The word “escrow” surfaces in almost every real estate transaction. What, actually, is an escrow, and why is it important?
“Escrow” in the context of a real estate transaction refers to an arrangement in which a third party holds a valuable item during the transaction, to be delivered to another party when specified conditions are satisfied. Valuable items held by the third party are typically money (for example, an earnest money deposit or a purchase price), and documents (for example, a deed). There are many variations on this basic “escrow” theme, and the term “escrow” has many uses within this basic framework:
- Escrow Agreement. The conditions under which the third party will accept and release the escrow are often, though not always, spelled out in a written agreement. This written agreement can be a separate contract, sometimes called an “escrow agreement.” Alternatively, the understanding concerning the escrow can be included in the written contract that governs the transaction, such as a Purchase and Sale Agreement.
- Escrow Agent/Escrow Holder. The third party with whom the valuable items are deposited is very often referred to as the “escrow agent” or “escrow holder.” The escrow agent is frequently, though not always, a neutral party who is compensated for their service.
- Escrow Account. When funds are deposited into escrow, the account in which the third party holds the deposited funds is typically referred to as an “escrow account.”
- Escrow Instructions. When parties deposit money, documents, or other property with the escrow agent, they often do so accompanied by “escrow instructions” that state the conditions under which the deposit into escrow is being made, and under which the escrow agent will be authorized to release the deposited property from escrow.
- Opening of Escrow. “Opening of escrow” can mean when the parties and the neutral third party have all executed the agreement that will govern the escrow, or it can mean when the neutral third party first accepts the deposit of the valuable item, which is most frequently money placed in the escrow account.
- Close of Escrow/Closing. “Close of escrow,” also frequently called “closing,” most often means that the real estate transaction has been completed. It typically includes the disbursement of funds from the escrow account and release of documents held by the neutral third party.
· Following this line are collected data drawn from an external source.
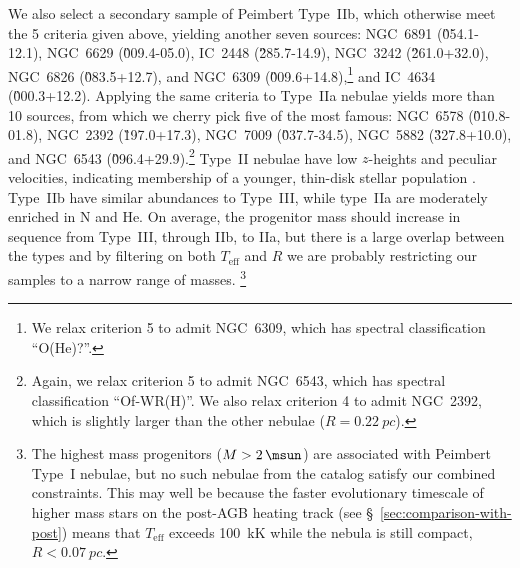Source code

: \documentclass[useAMS, usenatbib]{mnras}
\newcommand{\teff}{\ensuremath{T_\mathrm{eff}}}
\begin{document}
We also select a secondary sample of Peimbert Type~IIb,
which otherwise meet the 5 criteria given above,
yielding another seven sources:
NGC~6891 (\G{054.1}{-12.1}),
NGC~6629 (\G{009.4}{-05.0}),
IC~2448 (\G{285.7}{-14.9}), 
NGC~3242 (\G{261.0}{+32.0}), 
NGC~6826 (\G{083.5}{+12.7}),
and NGC~6309 (\G{009.6}{+14.8}),\footnote{
  We relax criterion 5 to admit NGC~6309, which has spectral classification ``O(He)?''.  
}
and IC~4634 (\G{000.3}{+12.2}).
Applying the same criteria to Type~IIa nebulae yields more than 10 sources,
from which we cherry pick five of the most famous:
NGC~6578 (\G{010.8}{-01.8}), 
NGC~2392 (\G{197.0}{+17.3}), 
NGC~7009 (\G{037.7}{-34.5}), 
NGC~5882 (\G{327.8}{+10.0}), 
and NGC~6543 (\G{096.4}{+29.9}).\footnote{
  Again, we relax criterion 5 to admit NGC~6543, which has spectral classification ``Of-WR(H)''.
  We also relax criterion 4 to admit NGC~2392, which is slightly larger than the other nebulae (\(R = \SI{0.22}{pc}\)).
} 
Type~II nebulae 
have low \(z\)-heights and peculiar velocities,
indicating membership of a younger, thin-disk stellar population \citep{Quireza:2007a}.
Type~IIb have similar abundances to Type~III,
while type~IIa are moderately enriched in N and He. 
On average, the progenitor mass should increase in sequence from Type~III,
through IIb, to IIa,
but there is a large overlap between the types \citep{Stanghellini:2018a}
and by filtering on both \teff{} and \(R\) we are probably restricting our samples to a narrow range of masses.%
\footnote{
  The highest mass progenitors (\(M > \SI{2}{\msun}\)) are associated with Peimbert Type~I nebulae,
  but no such nebulae from the \citet{Quireza:2007a} catalog satisfy our combined constraints.
  This may well be because the faster evolutionary timescale of higher mass stars on the post-AGB heating track
  (see \S~\ref{sec:comparison-with-post})
  means that \teff{} exceeds \SI{100}{kK} while the nebula is still compact,
  \(R < \SI{0.07}{pc}\).
}
\end{document}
Neutral third party escrow agents can facilitate transactions because they have no stake in the transaction outcome and will presumably keep the parties’ property safe and follow the instructions in the escrow agreement. The presence of the neutral third party allows the parties to deliver funds, documents, and other property confident that the funds, items, or documents deposited will be released and applied according to the terms of their contract. The neutral third party can also enable the parties to the transaction to exchange these valuable items and consummate their transaction without actually attending a sit-down “closing,” which in itself can be of significant value.
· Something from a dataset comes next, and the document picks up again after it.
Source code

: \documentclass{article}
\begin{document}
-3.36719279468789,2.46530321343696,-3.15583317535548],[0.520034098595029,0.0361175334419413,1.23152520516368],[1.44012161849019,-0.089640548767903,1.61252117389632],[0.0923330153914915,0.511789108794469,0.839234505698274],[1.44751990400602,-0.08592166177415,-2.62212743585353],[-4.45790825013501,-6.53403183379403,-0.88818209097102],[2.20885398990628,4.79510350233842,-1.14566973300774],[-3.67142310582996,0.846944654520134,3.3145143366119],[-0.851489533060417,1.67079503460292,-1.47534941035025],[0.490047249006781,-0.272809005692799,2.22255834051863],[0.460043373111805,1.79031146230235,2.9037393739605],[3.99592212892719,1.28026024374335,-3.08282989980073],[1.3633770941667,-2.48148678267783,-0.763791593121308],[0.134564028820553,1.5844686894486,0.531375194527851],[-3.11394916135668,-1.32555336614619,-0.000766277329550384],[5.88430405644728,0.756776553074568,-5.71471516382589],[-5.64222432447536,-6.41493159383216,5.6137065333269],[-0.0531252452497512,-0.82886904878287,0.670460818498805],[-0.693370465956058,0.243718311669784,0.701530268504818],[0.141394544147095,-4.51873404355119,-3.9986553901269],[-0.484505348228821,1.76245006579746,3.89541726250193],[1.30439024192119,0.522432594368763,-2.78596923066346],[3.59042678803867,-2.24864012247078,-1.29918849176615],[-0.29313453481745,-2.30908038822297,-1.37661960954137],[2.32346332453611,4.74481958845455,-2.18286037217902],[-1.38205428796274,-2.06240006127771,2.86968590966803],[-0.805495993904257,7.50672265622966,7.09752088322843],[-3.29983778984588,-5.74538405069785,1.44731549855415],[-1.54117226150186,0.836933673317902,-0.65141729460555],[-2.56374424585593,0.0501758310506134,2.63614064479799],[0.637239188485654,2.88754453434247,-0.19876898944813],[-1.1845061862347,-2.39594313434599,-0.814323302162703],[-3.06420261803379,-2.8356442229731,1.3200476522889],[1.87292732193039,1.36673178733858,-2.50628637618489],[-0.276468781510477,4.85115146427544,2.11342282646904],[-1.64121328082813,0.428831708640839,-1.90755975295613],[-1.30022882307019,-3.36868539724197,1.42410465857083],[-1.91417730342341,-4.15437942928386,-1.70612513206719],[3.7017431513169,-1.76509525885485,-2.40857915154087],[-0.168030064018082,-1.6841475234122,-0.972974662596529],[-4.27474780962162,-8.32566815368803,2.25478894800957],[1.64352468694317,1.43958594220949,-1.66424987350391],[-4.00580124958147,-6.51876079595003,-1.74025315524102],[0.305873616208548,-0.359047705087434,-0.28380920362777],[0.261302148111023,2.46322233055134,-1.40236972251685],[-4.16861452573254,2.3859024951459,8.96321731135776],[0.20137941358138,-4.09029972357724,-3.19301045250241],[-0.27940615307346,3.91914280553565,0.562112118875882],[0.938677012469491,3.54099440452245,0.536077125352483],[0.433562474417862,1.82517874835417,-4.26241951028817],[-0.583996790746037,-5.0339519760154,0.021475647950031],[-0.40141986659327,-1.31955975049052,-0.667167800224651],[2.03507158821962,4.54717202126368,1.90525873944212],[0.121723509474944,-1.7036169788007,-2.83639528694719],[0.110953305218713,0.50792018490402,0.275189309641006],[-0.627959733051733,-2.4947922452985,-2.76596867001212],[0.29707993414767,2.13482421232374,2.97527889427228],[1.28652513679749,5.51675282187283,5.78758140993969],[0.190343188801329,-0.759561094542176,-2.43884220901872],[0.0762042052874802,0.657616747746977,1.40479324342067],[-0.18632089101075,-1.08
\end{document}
In cases in which the property interest is not ultimately conveyed—for example when the contract is terminated—the neutral third party facilitates the unraveling of the parties’ relationship by, for example, disbursing deposited funds to the appropriate parties and returning executed documents to the parties who deposited them. Procedures to be followed in the event that the contract is terminated are commonly included in the agreement that establishes the escrow.
Many real estate transactions span a long period of time between the parties’ execution of a contract and the conveyance of the property interest. Transactions can involve multiple deposits and disbursements of funds, and include intricate conditions to be satisfied by the parties, both before and after the property interest is conveyed. The neutral third party facilitates each of these steps.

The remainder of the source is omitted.